Aubrey McClendon, long regarded as one of the brashest, most creative executives in the U.S. energy industry, has raised $15 billion in cash and debt financing for a new venture 1½ years after being ushered out of the drilling company he helped found, Chesapeake Energy.
But just months after amassing that war chest for American Energy Partners, his new drilling company, McClendon is actively trying to add to it—amid a unique set of personal obstacles and some of the worst market conditions in recent memory.

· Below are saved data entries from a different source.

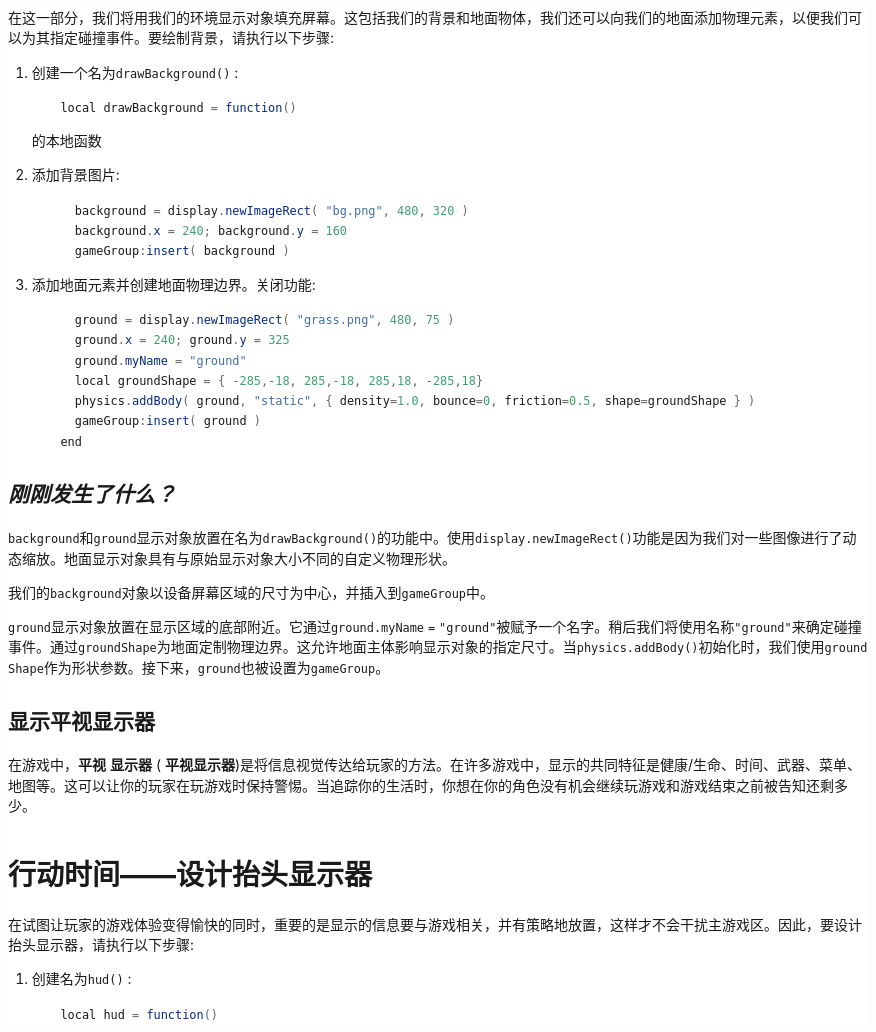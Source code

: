 在这一部分，我们将用我们的环境显示对象填充屏幕。这包括我们的背景和地面物体，我们还可以向我们的地面添加物理元素，以便我们可以为其指定碰撞事件。要绘制背景，请执行以下步骤:

1.  创建一个名为`drawBackground()` :

    ```java
        local drawBackground = function()
    ```

    的本地函数
2.  添加背景图片:

    ```java
          background = display.newImageRect( "bg.png", 480, 320 )
          background.x = 240; background.y = 160
          gameGroup:insert( background )
    ```

3.  添加地面元素并创建地面物理边界。关闭功能:

    ```java
          ground = display.newImageRect( "grass.png", 480, 75 )
          ground.x = 240; ground.y = 325
          ground.myName = "ground"
          local groundShape = { -285,-18, 285,-18, 285,18, -285,18}
          physics.addBody( ground, "static", { density=1.0, bounce=0, friction=0.5, shape=groundShape } )
          gameGroup:insert( ground )
        end
    ```

## *刚刚发生了什么？*

`background`和`ground`显示对象放置在名为`drawBackground()`的功能中。使用`display.newImageRect()`功能是因为我们对一些图像进行了动态缩放。地面显示对象具有与原始显示对象大小不同的自定义物理形状。

我们的`background`对象以设备屏幕区域的尺寸为中心，并插入到`gameGroup`中。

`ground`显示对象放置在显示区域的底部附近。它通过`ground.myName` `=` `"ground"`被赋予一个名字。稍后我们将使用名称`"ground"`来确定碰撞事件。通过`groundShape`为地面定制物理边界。这允许地面主体影响显示对象的指定尺寸。当`physics.addBody()`初始化时，我们使用`groundShape`作为形状参数。接下来，`ground`也被设置为`gameGroup`。

## 显示平视显示器

在游戏中，**平视** **显示器** ( **平视显示器**)是将信息视觉传达给玩家的方法。在许多游戏中，显示的共同特征是健康/生命、时间、武器、菜单、地图等。这可以让你的玩家在玩游戏时保持警惕。当追踪你的生活时，你想在你的角色没有机会继续玩游戏和游戏结束之前被告知还剩多少。

# 行动时间——设计抬头显示器

在试图让玩家的游戏体验变得愉快的同时，重要的是显示的信息要与游戏相关，并有策略地放置，这样才不会干扰主游戏区。因此，要设计抬头显示器，请执行以下步骤:

1.  创建名为`hud()` :

    ```java
        local hud = function()
    ```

Since June, the prices of oil and natural gas have spiraled to below $50 and $3 respectively, making it difficult to drill profitably in many domestic shale wells. In an indication of the perceived health of AEP in the credit markets, bonds issued by the company's drilling entities are trading at well below par, in a range between 67 cents and 87 cents on the dollar.
At the same time, a new lawsuit accuses McClendon of stealing Chesapeake's trade secrets to help launch AEP. Moreover, associates of McClendon say that some of his investors—notably the chief executive of the Energy & Minerals Group, AEP's largest equity investor—are growing frustrated, prompting McClendon once again to seek additional financing that would allow him to regain some independence.
So far this year, say people familiar with the matter, McClendon and his representatives have held multiple meetings with both banks and private-equity firms in hopes of raising additional capital in various forms.